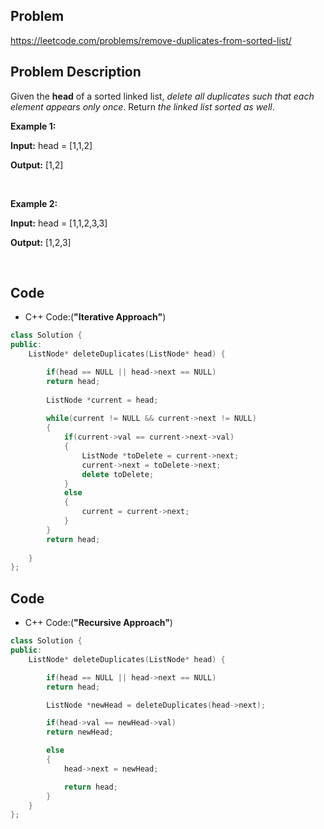 ## Problem

https://leetcode.com/problems/remove-duplicates-from-sorted-list/

## Problem Description

Given the **head** of a sorted linked list, <i>delete all duplicates such that each element appears only once</i>. Return <i>the linked list sorted as well</i>.

**Example 1:**

**Input:** head = [1,1,2]  

**Output:** [1,2]  

<br>

**Example 2:**

**Input:** head = [1,1,2,3,3]  

**Output:** [1,2,3]  

<br>


## Code

- C++ Code:(**"Iterative Approach"**)

```cpp
class Solution {
public:
    ListNode* deleteDuplicates(ListNode* head) {

        if(head == NULL || head->next == NULL)
        return head;
        
        ListNode *current = head;
        
        while(current != NULL && current->next != NULL)
        {
            if(current->val == current->next->val)
            {
                ListNode *toDelete = current->next;
                current->next = toDelete->next;
                delete toDelete;
            }
            else
            {
                current = current->next;
            }
        }
        return head;
        
    }
};
```

## Code

- C++ Code:(**"Recursive Approach"**)

```cpp
class Solution {
public:
    ListNode* deleteDuplicates(ListNode* head) {

        if(head == NULL || head->next == NULL)
        return head;

        ListNode *newHead = deleteDuplicates(head->next);

        if(head->val == newHead->val)
        return newHead;

        else
        {
            head->next = newHead;

            return head;
        }        
    }
};
```
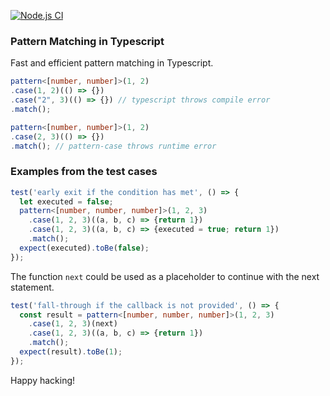 [![Node.js CI](https://github.com/fatih-erikli/pattern-select/actions/workflows/node.js.yml/badge.svg)](https://github.com/fatih-erikli/pattern-select/actions/workflows/node.js.yml)

### Pattern Matching in Typescript

Fast and efficient pattern matching in Typescript.

```typescript
pattern<[number, number]>(1, 2)
.case(1, 2)(() => {})
.case("2", 3)(() => {}) // typescript throws compile error
.match();

pattern<[number, number]>(1, 2)
.case(2, 3)(() => {})
.match(); // pattern-case throws runtime error
```

### Examples from the test cases

```typescript
test('early exit if the condition has met', () => {
  let executed = false;
  pattern<[number, number, number]>(1, 2, 3)
    .case(1, 2, 3)((a, b, c) => {return 1})
    .case(1, 2, 3)((a, b, c) => {executed = true; return 1})
    .match();
  expect(executed).toBe(false);
});
```

The function `next` could be used as a placeholder to continue with the next statement.

```typescript
test('fall-through if the callback is not provided', () => {
  const result = pattern<[number, number, number]>(1, 2, 3)
    .case(1, 2, 3)(next)
    .case(1, 2, 3)((a, b, c) => {return 1})
    .match();
  expect(result).toBe(1);
});
```

Happy hacking!
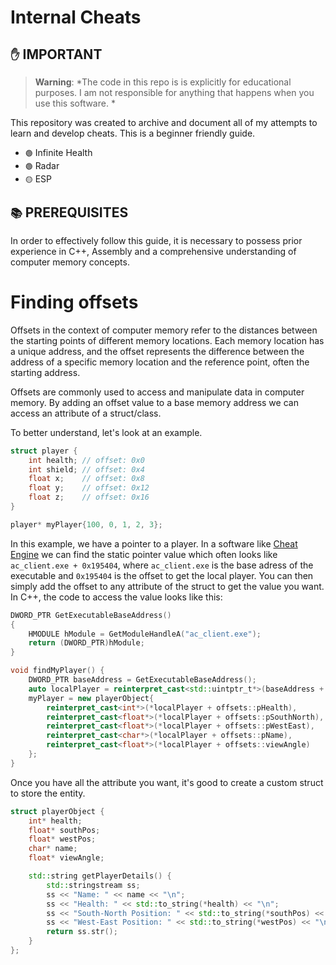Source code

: <h1>Internal Cheats</h1>

## `✋` IMPORTANT
> **Warning**: *The code in this repo is is explicitly for educational purposes. I am not responsible for anything that happens when you use this software. *

This repository was created to archive and document all of my attempts to learn and develop cheats. This is a beginner friendly guide. 

- `🟢` Infinite Health 
- `🟢` Radar
- `🟡` ESP 

## `📚` PREREQUISITES
In order to effectively follow this guide, it is necessary to possess prior experience in C++, Assembly and a comprehensive understanding of computer memory concepts.

# Finding offsets 
Offsets in the context of computer memory refer to the distances between the starting points of different memory locations. 
Each memory location has a unique address, and the offset represents the difference between the address of a specific memory location and the reference point, often the starting address.

Offsets are commonly used to access and manipulate data in computer memory. By adding an offset value to a base memory address we can access an attribute of a struct/class. 

To better understand, let's look at an example. 

```c++
struct player {
    int health; // offset: 0x0
    int shield; // offset: 0x4
    float x;    // offset: 0x8
    float y;    // offset: 0x12
    float z;    // offset: 0x16
}

player* myPlayer{100, 0, 1, 2, 3}; 
```
In this example, we have a pointer to a player. In a software like [Cheat Engine](https://cheatengine.org/) we can find the static pointer value which often looks like `ac_client.exe + 0x195404`, where `ac_client.exe` is the base adress of the executable and `0x195404` is the offset to get the local player. You can then simply add the offset to any attribute of the struct to get the value you want. In C++, the code to access the value looks like this: 

```c++
DWORD_PTR GetExecutableBaseAddress()
{
    HMODULE hModule = GetModuleHandleA("ac_client.exe");  
    return (DWORD_PTR)hModule;
}

void findMyPlayer() {
    DWORD_PTR baseAddress = GetExecutableBaseAddress();
    auto localPlayer = reinterpret_cast<std::uintptr_t*>(baseAddress + offsets::dwLocalPlayer);
    myPlayer = new playerObject{
        reinterpret_cast<int*>(*localPlayer + offsets::pHealth),
        reinterpret_cast<float*>(*localPlayer + offsets::pSouthNorth),
        reinterpret_cast<float*>(*localPlayer + offsets::pWestEast),
        reinterpret_cast<char*>(*localPlayer + offsets::pName),
        reinterpret_cast<float*>(*localPlayer + offsets::viewAngle)
    };
}
```
Once you have all the attribute you want, it's good to create a custom struct to store the entity. 

```c++
struct playerObject {
    int* health;
    float* southPos;
    float* westPos;
    char* name;
    float* viewAngle; 

    std::string getPlayerDetails() {
        std::stringstream ss;
        ss << "Name: " << name << "\n";
        ss << "Health: " << std::to_string(*health) << "\n";
        ss << "South-North Position: " << std::to_string(*southPos) << "\n";
        ss << "West-East Position: " << std::to_string(*westPos) << "\n";
        return ss.str();
    }
};
```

=====

**YOUR INSTRUCTIONS**. Collect each line of the entries that has the word "guide", copying it in full.

**TASK SOLUTION**.
This repository was created to archive and document all of my attempts to learn and develop cheats. This is a beginner friendly guide. 
In order to effectively follow this guide, it is necessary to possess prior experience in C++, Assembly and a comprehensive understanding of computer memory concepts.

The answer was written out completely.